*** MATERIAL TO PROCESS ***

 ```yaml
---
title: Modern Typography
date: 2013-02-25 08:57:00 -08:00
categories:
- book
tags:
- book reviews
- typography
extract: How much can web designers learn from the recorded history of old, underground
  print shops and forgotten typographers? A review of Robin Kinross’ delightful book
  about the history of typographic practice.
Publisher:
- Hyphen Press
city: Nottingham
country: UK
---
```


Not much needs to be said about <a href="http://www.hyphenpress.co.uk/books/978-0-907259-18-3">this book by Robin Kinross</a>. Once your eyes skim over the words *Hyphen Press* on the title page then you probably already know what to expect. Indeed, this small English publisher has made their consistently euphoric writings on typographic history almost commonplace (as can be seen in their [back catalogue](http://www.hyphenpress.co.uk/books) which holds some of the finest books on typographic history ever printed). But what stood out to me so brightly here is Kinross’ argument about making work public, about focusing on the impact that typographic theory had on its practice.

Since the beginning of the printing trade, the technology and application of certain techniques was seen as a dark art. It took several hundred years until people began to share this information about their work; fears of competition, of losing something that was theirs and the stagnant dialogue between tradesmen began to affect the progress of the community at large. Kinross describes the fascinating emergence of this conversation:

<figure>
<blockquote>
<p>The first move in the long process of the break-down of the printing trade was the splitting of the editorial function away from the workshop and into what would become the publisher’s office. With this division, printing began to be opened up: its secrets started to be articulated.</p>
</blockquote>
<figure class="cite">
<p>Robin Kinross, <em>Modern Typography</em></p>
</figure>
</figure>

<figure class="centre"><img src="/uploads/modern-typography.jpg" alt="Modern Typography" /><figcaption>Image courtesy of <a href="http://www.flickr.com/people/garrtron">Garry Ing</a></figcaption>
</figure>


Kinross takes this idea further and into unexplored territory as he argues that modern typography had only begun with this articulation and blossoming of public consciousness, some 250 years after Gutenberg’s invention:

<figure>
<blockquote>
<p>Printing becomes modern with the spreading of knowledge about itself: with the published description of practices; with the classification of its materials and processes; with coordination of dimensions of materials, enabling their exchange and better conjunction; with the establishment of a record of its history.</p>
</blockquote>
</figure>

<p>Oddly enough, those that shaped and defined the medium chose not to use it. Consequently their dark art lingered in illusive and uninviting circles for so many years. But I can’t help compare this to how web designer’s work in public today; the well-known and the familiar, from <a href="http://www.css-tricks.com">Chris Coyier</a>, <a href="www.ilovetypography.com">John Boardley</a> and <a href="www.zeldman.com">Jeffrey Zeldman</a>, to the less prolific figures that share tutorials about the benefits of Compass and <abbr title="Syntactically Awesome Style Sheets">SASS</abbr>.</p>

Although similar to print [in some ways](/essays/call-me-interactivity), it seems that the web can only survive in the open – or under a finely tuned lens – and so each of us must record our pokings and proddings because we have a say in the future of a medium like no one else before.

*** End of MATERIAL TO PROCESS ***

**INSTRUCTIONS TO FOLLOW**
Please count the lines in the data that include the word "Press" and report the number by itself.

**SOLUTION**
2